The hospital submitted a grant request to Colorado Department of Health and Environment EMS and Trauma funding in 2017 and was approved for 50% funding on a new ambulance and additional equipment. The equipment portion of the grant funded a new ZOLL heart rate monitor/defibrillator and a Stryker cot and Stryker power load system. The cot and power load system are among numerous features in the ambulance that are designed for the safety of patients and medics.
“Our goal is to replace our ambulances every ten years depending on mileage and condition. The addition of our new ambulance has kept us on track with this goal,” said Tom Schwander Ambulance Service Director at St. Vincent Hospital. Until earlier this month, the ambulance service had 3 ambulances: A 2015 Dodge (also bought with CDPHE partial funding), a 2008 and 2004 Ford. The 2004 ambulance will be retired from the SVH fleet and according to Onderdonk, may be sold.

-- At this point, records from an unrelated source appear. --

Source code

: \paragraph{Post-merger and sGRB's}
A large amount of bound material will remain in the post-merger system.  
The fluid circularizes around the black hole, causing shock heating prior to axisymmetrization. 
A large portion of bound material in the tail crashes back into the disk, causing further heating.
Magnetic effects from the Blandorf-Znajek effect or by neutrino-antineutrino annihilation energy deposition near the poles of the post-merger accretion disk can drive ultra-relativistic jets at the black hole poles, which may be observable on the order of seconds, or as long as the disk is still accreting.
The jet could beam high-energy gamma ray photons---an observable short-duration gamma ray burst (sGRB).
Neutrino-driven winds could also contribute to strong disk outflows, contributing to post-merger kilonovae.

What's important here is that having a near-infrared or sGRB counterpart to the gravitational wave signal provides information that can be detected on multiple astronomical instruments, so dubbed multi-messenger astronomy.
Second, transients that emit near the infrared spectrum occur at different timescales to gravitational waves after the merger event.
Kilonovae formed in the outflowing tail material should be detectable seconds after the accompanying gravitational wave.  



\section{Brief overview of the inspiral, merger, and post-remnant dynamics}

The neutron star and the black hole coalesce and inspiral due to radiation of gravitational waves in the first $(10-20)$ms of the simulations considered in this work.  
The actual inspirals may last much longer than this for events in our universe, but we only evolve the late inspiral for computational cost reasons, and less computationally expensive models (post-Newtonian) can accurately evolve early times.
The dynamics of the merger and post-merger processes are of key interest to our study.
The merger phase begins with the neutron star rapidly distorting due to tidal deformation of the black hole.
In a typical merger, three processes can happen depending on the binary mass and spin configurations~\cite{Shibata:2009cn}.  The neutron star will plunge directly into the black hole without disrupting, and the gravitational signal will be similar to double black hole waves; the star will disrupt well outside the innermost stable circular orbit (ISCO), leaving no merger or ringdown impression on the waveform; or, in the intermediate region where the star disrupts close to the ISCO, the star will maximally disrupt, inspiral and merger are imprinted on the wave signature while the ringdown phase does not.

The SVH ambulance service area is approximately 400 square miles. Add to that, severe weather conditions and at times, challenging terrain, and no doubt, these vehicles see some wear and tear. Schwander is vigilant about maintenance and upkeep to ensure the fleet of ambulances is reliable, the hospital reported. And that’s good to know as Lake County heads into what will most likely see its busiest summer season in many years.